Conservative Leader Pierre Poilievre easily won Monday’s Battle River-Crowfoot byelection with 80.4 per cent of the vote. If anyone actually expected a different outcome in this extremely safe Alberta riding, they were fooling themselves.
While his victory wasn’t surprising, the fact that he was in this potentially precarious position to begin with certainly was.
Poilievre had served as an MP since 2004 in two Ottawa-based ridings: Nepean-Carleton (redistricted in 2012) and Carleton. He lost to little-known Liberal candidate Bruce Fanjoy in the April 28 election. Several factors likely contributed to it, including: voters having turned away from Conservative candidates in the Ottawa region, concerns related to U.S. President Donald Trump and tariffs, and, as Poilievre suggested in a July 12 interview with CBC’s The House, his campaign promise to cut public service jobs led to a “very aggressive campaign, particularly the public sector unions … to defeat me on that basis.”
No matter the reason or reasons, Poilievre needed to find a new parliamentary seat. This occurred when Conservative MP Damien Kurekresigned from his Battle River-Crowfoot seat and opened the doors to a byelection.
Battle River-Crowfoot has long been regarded as one of the safest Conservative ridings in Canada. Many residents in this rural Alberta riding have a fiscally conservative approach to politics and economics and socially conservative sensibilities. While the independence movement in Western Canada has some sway in these parts, its overall impact clearly didn’t affect the byelection result.
The safeness of the seat didn’t stop a slew of comments from the media and candidates like Bonnie Critchley, the independent military veteran who finished a surprising second in Battle River-Crowfoot, that Poilievre was an outsider in this race, and so would be at a disadvantage. While it’s true that he had never lived in the riding, he was born and raised in Calgary and didn’t move to Ottawa until 2000. Nevertheless the separatists in the riding pushed the narrative that because he called himself patriot, he didn’t have the riding’s best interests at heart — or the province’s. They also pointed to his support of equalization payments and supply management as evidence of this.
It didn’t amount to much. This is one of the safest Conservative seats in Canada, and any perceived weaknesses in Poilievre’s policies and beliefs was clearly exaggerated by his opponents.

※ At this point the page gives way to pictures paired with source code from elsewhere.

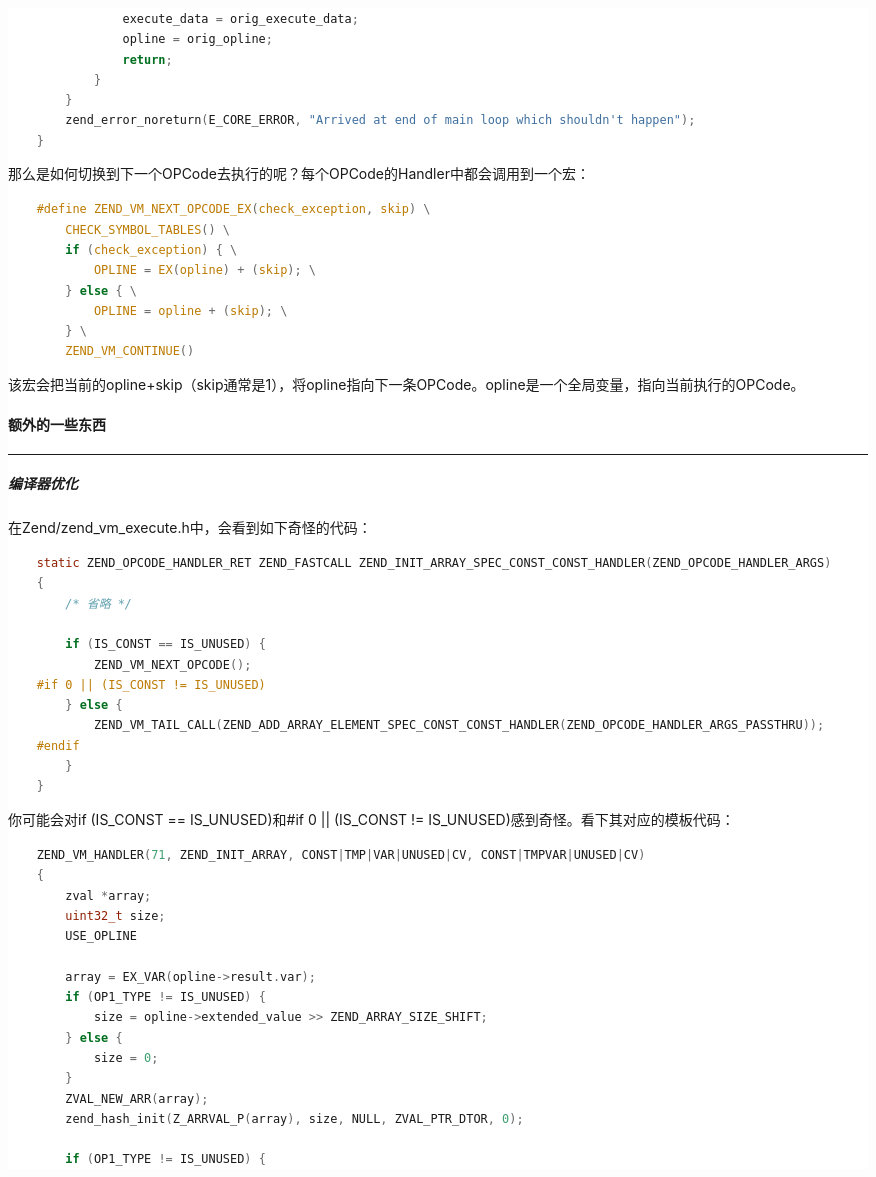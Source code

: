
```c
                execute_data = orig_execute_data;
                opline = orig_opline;
                return;
            }
        }
        zend_error_noreturn(E_CORE_ERROR, "Arrived at end of main loop which shouldn't happen");
    }
```

那么是如何切换到下一个OPCode去执行的呢？每个OPCode的Handler中都会调用到一个宏：

```c
    #define ZEND_VM_NEXT_OPCODE_EX(check_exception, skip) \
        CHECK_SYMBOL_TABLES() \
        if (check_exception) { \
            OPLINE = EX(opline) + (skip); \
        } else { \
            OPLINE = opline + (skip); \
        } \
        ZEND_VM_CONTINUE()
```

该宏会把当前的opline+skip（skip通常是1），将opline指向下一条OPCode。opline是一个全局变量，指向当前执行的OPCode。

#### 额外的一些东西

- - -

##### 编译器优化

在Zend/zend_vm_execute.h中，会看到如下奇怪的代码：

```c
    static ZEND_OPCODE_HANDLER_RET ZEND_FASTCALL ZEND_INIT_ARRAY_SPEC_CONST_CONST_HANDLER(ZEND_OPCODE_HANDLER_ARGS)
    {
        /* 省略 */
    
        if (IS_CONST == IS_UNUSED) {
            ZEND_VM_NEXT_OPCODE();
    #if 0 || (IS_CONST != IS_UNUSED)
        } else {
            ZEND_VM_TAIL_CALL(ZEND_ADD_ARRAY_ELEMENT_SPEC_CONST_CONST_HANDLER(ZEND_OPCODE_HANDLER_ARGS_PASSTHRU));
    #endif
        }
    }
```

你可能会对if (IS_CONST == IS_UNUSED)和#if 0 || (IS_CONST != IS_UNUSED)感到奇怪。看下其对应的模板代码：
```c
    ZEND_VM_HANDLER(71, ZEND_INIT_ARRAY, CONST|TMP|VAR|UNUSED|CV, CONST|TMPVAR|UNUSED|CV)
    {
        zval *array;
        uint32_t size;
        USE_OPLINE
    
        array = EX_VAR(opline->result.var);
        if (OP1_TYPE != IS_UNUSED) {
            size = opline->extended_value >> ZEND_ARRAY_SIZE_SHIFT;
        } else {
            size = 0;
        }
        ZVAL_NEW_ARR(array);
        zend_hash_init(Z_ARRVAL_P(array), size, NULL, ZVAL_PTR_DTOR, 0);
    
        if (OP1_TYPE != IS_UNUSED) {
```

The riding’s current boundaries were created during the federal re-election distribution in 2012. There hasn’t been a close election result to date. Kevin Sorenson won with 47,552 votes, or 80.91 per cent of the vote, in 2015. He was replaced by Damien Kurek, who won with 53,309 votes (85.49 per cent), 41,819 votes (71.3 per cent) and 53,684 votes (82.84 per cent) in 2019, 2021 and 2025, respectively.
It’s true that byelections have historically witnessed smaller voter turnouts and occasional upsets. The Longest Ballot Committee, an activist movement that has flooded ballots in several ridings with pro-proportional representation candidates with little to electoral effect, attempted to be a minor nuisance in the race, as they had been in Carleton. All that being said, only a village idiot would have believed a non-Conservative candidate would win in Battle River-Crowfoot.
Some of Poilievre’s critics in the political and media chattering classes to openly muse whether he had forced Kurek to abandon his seat. Just asking questions, as the nattering nabobs of negativity often like to say. The allegation was baseless, and Kurek has denied it on several occasions. (The former MP became a principal at Upstream Strategy Group, a government relations and public affairs consultancy firm, on July 4.) Poilievre described Kurek’s decision as “selfless.”
Then again, what if Poilievre had actually done this?
No Member of Parliament is entitled to hold a parliamentary seat in a particular riding until the end of time. (Some of them may think so in the quieter moments, but that’s just delusional.) If there’s a reason or necessity to step down, he or she may not like it privately but it’s always important to be a team player publicly. It’s also not unusual for party leaders to run in seats perceived as being safe entry points to Parliament Hill. Former prime ministers Brian Mulroney, Jean Chretien and Stephen Harper all had to do this in their political careers. There have also been instances where it didn’t work out, including former prime minister Arthur Meighen’s stunning 1942 byelection loss in the old Toronto riding of York South.
Poilievre didn’t face the same political fate as Meighen before him. He now has a new seat in the House of Commons and a renewed opportunity to become our national leader. When the fall session of Parliament begins, his focus will be squarely on toppling Prime Minister Mark Carney’s Liberal government in short order. As it should be.